Nunca imaginé que en la alta montaña los descensos debilitasen tanto o más el cuerpo que los temibles ascensos. La continua acción de retener para que el cuerpo no se abalance al vacío devasta la musculatura y las articulaciones. Eso fue lo que les ocurrió a mis rodillas. Dijeron ‘Basta’. Esta última circunstancia nos retrasó mucho y acrecentó los nervios de los familiares y amigos. En el Tot Dret los acompañantes de los corredores viven pegados al móvil y a la tecnología, su única manera de poder saber si su familiar o amigo sigue en carrera y no ha sufrido ningún contratiempo. Nervios tanto de día como de noche.
El Tot Dret te enseña que dado que la montaña es la que manda, el corredor debe minimizar cualquier error y autogestionarse. Pablo Criado lo sabe y por eso su experiencia le hizo también tomar una decisión sobre la marcha. Al llegar al refugio de Frassati, cuando la nieve imponía respeto, decidió que durmiésemos un poco antes de partir. Fue escasamente media hora, lo justo para despejarse después de 26 horas sin dormir corriendo por Los Alpes. En este tipo de carreras, la organización habilita habitaciones con camas para este tipo de situaciones. Yo estaba con los ojos como platos y no me hizo falta; probablemente el respeto –y miedo, por qué no decirlo– que me suscitaba ese Col de Malatrà nevado por donde teníamos que pasar y el frío que amenazaba me mantuvo despierto. La noche fue muy larga y más dura que la anterior; el sueño y cansancio son un cóctel que cuando trabajan a la vez se hace muy difícil de controlar. Esta es otra de las situaciones que he podido palpar desde dentro; la madrugada del jueves comprobé la dureza de estas carreras y la lucha que muchos corredores se autoimponen para superar el sueño y seguir compitiendo. Es conmovedor ver cómo los participantes echan ‘un sueño reparador’ de apenas quince o veinte minutos sobre la mesa de un avituallamiento y continúan subiendo montañas. La exigencia de la carrera italiana habla por sí sola: 375 participantes tomaron la salida y tan solo 85 la completaron, la pareja de El Diario entre ellos. 290 corredores se retiraron o fueron excluidos de la prueba por no superar los tiempos de corte en cada uno de los picos.

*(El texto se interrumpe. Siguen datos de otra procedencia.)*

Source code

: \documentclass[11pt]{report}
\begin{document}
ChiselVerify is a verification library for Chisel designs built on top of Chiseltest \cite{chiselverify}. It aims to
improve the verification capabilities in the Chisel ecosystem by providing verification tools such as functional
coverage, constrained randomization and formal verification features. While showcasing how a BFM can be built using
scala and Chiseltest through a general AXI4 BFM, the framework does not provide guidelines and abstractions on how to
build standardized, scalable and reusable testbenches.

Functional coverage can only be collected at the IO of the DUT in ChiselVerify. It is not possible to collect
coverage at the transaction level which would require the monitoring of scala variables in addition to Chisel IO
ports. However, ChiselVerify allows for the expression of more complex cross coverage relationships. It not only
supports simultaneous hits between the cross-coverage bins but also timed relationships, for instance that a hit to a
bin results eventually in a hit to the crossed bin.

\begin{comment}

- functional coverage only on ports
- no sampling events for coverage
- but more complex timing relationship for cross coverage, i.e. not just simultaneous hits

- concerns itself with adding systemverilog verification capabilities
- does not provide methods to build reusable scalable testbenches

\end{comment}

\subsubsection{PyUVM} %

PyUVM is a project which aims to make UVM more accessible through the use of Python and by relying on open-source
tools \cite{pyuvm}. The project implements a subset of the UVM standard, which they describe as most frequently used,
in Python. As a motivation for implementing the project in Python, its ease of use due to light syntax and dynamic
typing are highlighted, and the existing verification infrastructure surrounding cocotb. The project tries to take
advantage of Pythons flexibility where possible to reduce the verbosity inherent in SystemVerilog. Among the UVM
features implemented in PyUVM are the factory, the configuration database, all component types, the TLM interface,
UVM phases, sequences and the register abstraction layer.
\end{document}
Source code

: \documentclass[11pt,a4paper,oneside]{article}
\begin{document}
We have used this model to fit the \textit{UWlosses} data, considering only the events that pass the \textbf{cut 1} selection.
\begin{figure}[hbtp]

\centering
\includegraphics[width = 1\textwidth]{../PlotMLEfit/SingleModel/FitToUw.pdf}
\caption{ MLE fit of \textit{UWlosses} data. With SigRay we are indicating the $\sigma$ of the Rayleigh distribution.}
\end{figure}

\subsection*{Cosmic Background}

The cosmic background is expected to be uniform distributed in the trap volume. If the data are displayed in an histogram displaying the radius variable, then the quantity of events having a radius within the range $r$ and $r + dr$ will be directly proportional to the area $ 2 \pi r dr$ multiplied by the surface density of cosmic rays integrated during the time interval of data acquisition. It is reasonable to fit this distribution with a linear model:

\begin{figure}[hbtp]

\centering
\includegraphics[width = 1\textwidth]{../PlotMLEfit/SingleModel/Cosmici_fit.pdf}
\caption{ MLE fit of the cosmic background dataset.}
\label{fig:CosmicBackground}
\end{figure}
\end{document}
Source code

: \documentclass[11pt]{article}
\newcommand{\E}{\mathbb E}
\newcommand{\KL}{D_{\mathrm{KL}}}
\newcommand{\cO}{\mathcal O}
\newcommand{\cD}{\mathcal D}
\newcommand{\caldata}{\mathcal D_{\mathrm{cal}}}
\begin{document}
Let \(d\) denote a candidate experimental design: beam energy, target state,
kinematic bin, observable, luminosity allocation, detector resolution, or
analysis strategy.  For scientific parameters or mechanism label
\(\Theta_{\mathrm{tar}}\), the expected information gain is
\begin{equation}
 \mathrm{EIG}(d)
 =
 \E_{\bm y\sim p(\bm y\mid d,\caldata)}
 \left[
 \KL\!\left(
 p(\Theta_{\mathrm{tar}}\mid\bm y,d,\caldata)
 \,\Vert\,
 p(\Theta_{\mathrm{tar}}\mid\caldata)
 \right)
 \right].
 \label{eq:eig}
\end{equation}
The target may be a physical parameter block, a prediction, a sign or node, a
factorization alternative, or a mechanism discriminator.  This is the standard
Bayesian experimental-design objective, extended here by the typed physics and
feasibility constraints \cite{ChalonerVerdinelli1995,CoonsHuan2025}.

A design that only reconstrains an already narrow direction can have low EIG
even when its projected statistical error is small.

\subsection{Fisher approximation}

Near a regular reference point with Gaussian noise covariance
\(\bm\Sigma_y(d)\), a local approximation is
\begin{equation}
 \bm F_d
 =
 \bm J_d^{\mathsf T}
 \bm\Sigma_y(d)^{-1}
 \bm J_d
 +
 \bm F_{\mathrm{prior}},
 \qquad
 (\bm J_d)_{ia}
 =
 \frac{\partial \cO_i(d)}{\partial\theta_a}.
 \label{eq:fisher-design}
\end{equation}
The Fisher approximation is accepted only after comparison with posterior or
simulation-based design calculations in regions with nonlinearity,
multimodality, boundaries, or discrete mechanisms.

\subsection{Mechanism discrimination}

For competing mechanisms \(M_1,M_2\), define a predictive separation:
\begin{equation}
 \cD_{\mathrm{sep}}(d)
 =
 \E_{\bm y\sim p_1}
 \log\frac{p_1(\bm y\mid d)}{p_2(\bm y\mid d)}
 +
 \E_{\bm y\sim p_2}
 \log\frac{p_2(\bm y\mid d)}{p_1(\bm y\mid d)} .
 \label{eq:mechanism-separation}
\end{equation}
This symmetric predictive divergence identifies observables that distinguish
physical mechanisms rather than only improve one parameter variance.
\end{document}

Y así las cosas, y después de que en el Valle de Aosta suscitara la atención el proyecto de El Diario Montañés de contar por dentro su carrera predilecta, ayer le pusieron en la localidad de Courmayeur cara al ‘giornalista’, del que durante unos días todos hablaban sin conocer. Fue a las 8.17 horas, cuando atravesamos este pueblo alpino con las banderas de Cantabria y El Diario Montañés entre aplausos de los vecinos. La rampa a través de la cual se accede al arco de meta fue el último servicio que hicieron mis rodillas; desde entonces me recuerdan, cada vez que las doblo, que fueron 132,7 kilómetros y 35 horas corriendo por Los Alpes. Un día y medio para intentar contar los secretos –algunos, otros muchos se quedaron en el tintero– que esconde la práctica de un ultratrail de alta montaña.